> I can't imagine why you might want to do a central line
> prehospital, Mike; I
> rarely see them being inserted in A&E these days, except for
> the "long haul"
> resus case that's lining up for ITU.
This (the A and E, no pre- hospital) may warrant a rethink- there is
considerable and increasing evidence that resuscitation in A and E improves
outcomes (and reduces costs). While you may be able to resuscitate
aggressively without the need for a central line, some departments have
limited consultant availability after midnight, and it might be better for a
registrar to place one if they're running a case without supervision.

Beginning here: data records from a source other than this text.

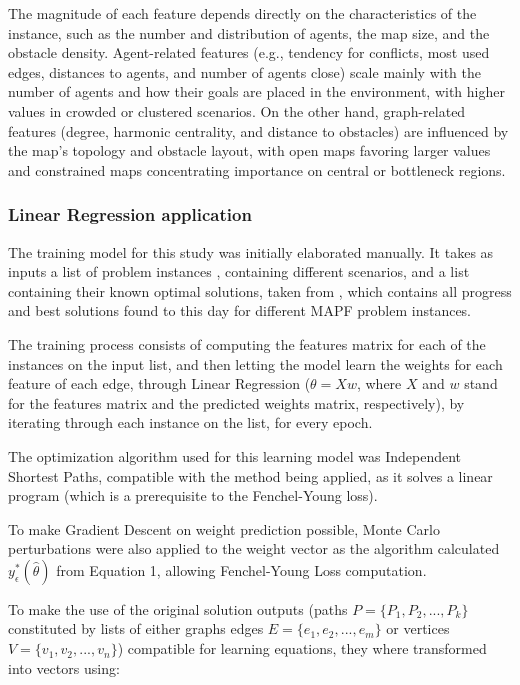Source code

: The magnitude of each feature depends directly on the characteristics of the instance, such as the number and distribution of agents, the map size, and the obstacle density. Agent-related features (e.g., tendency for conflicts, most used edges, distances to agents, and number of agents close) scale mainly with the number of agents and how their goals are placed in the environment, with higher values in crowded or clustered scenarios. On the other hand, graph-related features (degree, harmonic centrality, and distance to obstacles) are influenced by the map’s topology and obstacle layout, with open maps favoring larger values and constrained maps concentrating importance on central or bottleneck regions.

\subsubsection{Linear Regression application}

The training model for this study was initially elaborated manually. It takes as inputs a list of problem instances \cite{shenTrackingProgressMultiAgent2023}, containing different scenarios, and a list containing their known optimal solutions, taken from \cite{shenTrackingProgressMultiAgent2023}, which contains all progress and best solutions found to this day for different MAPF problem instances.

The training process consists of computing the features matrix for each of the instances on the input list, and then letting the model learn the weights for each feature of each edge, through Linear Regression ($\theta = Xw$, where $X$ and $w$ stand for the features matrix and the predicted weights matrix, respectively), by iterating through each instance on the list, for every epoch.

The optimization algorithm used for this learning model was Independent Shortest Paths, compatible with the method being applied, as it solves a linear program (which is a prerequisite to the Fenchel-Young loss).

To make Gradient Descent on weight prediction possible, Monte Carlo perturbations \cite{berthetLearningDifferentiablePertubed2020} were also applied to the weight vector as the algorithm calculated $y^*_\epsilon(\hat\theta)$ from Equation 1, allowing Fenchel-Young Loss computation. 

To make the use of the original solution outputs (paths $P=\{P_1, P_2,...,P_k\}$ constituted by lists of either graphs edges $E=\{e_1,e_2, ..., e_m\}$ or vertices $V=\{v_1, v_2,...,v_n\}$) compatible for learning equations, they where transformed into vectors using:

On pre- hospital central lines, it's not so much length of training as
ongoing experience. There aren't many indications for central line
insertion, and I'd reckon your typical advanced paramedic (or whatever term
is being used) would be lucky to place more than a couple a year. Then you
get into the question of maybe they should be placing them electively in
ITUs for the practice (say a weeks ITU placement every 6 months), but that
opens a whole new can of worms with regard to ethics of training. Although
for an inexperienced operator, ultrasound guided line placement is probably
going to be quicker and safer.
> Well, quite. Subclavian access is just as quick and usually
> just as easy.
Although not as safe of course (especially when you're an ambulance ride
away from the resus room).
> Femoral lines can be
> done easily, although I have found on a few occasions that I
> have cannulated the artery as it is
> so close, and by the time you are looking for that sort of
> access there often isn't much
> blood pressure left to differentiate them!
Again, ultrasound guided line placement.
> In the unconscious
> I now do a quick cut down to be
> sure I am in the right place.
Are you talking about cut down onto the long saphenous at the groin or
cutdown to enable central line placement? Personally I think the long
saphenous cut down is a pretty simple technique- it's certainly rapid, safe
and easy, and maybe deserves to be taught more than it is.